● AIM OF THE TASK
Among the records below, the line containing "1440 & 3795889.74" marks the start. Output it and all lines after it exactly.

● THE RECORDS
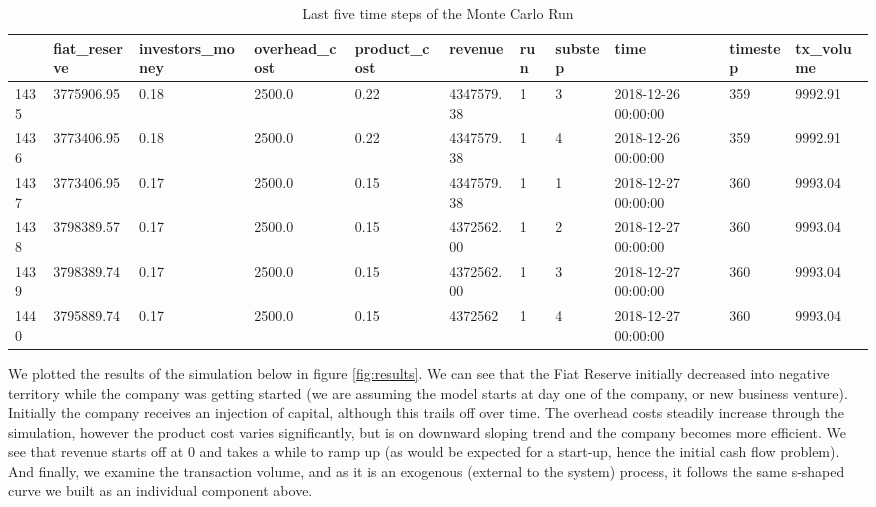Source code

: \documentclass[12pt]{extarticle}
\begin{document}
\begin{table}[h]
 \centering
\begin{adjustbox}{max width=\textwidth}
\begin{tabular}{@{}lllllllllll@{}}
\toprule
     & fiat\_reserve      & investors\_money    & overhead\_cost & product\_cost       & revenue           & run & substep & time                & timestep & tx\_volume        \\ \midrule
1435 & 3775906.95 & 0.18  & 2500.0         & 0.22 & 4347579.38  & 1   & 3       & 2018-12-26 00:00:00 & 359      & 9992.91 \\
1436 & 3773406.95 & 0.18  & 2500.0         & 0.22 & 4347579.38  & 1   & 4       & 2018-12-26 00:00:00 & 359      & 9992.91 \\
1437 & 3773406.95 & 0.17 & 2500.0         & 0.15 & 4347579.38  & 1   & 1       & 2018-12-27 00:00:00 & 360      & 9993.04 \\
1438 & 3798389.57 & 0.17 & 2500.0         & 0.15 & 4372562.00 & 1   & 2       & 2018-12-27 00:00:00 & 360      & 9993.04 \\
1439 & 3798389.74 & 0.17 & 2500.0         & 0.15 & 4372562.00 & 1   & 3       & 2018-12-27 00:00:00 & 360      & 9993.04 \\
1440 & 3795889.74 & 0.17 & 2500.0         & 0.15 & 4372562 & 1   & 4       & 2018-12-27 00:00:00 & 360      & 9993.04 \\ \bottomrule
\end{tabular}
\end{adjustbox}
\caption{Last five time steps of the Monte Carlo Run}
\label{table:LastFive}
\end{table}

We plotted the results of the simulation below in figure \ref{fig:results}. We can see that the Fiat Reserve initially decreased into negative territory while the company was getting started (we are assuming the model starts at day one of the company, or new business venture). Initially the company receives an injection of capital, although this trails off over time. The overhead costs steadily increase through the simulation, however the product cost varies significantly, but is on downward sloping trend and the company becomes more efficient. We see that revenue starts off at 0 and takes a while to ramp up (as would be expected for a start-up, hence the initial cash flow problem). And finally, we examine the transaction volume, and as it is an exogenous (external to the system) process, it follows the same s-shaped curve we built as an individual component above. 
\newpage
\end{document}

● THE ANSWER
1440 & 3795889.74 & 0.17 & 2500.0         & 0.15 & 4372562 & 1   & 4       & 2018-12-27 00:00:00 & 360      & 9993.04 \\ \bottomrule
\end{tabular}
\end{adjustbox}
\caption{Last five time steps of the Monte Carlo Run}
\label{table:LastFive}
\end{table}

We plotted the results of the simulation below in figure \ref{fig:results}. We can see that the Fiat Reserve initially decreased into negative territory while the company was getting started (we are assuming the model starts at day one of the company, or new business venture). Initially the company receives an injection of capital, although this trails off over time. The overhead costs steadily increase through the simulation, however the product cost varies significantly, but is on downward sloping trend and the company becomes more efficient. We see that revenue starts off at 0 and takes a while to ramp up (as would be expected for a start-up, hence the initial cash flow problem). And finally, we examine the transaction volume, and as it is an exogenous (external to the system) process, it follows the same s-shaped curve we built as an individual component above. 
\newpage
\end{document}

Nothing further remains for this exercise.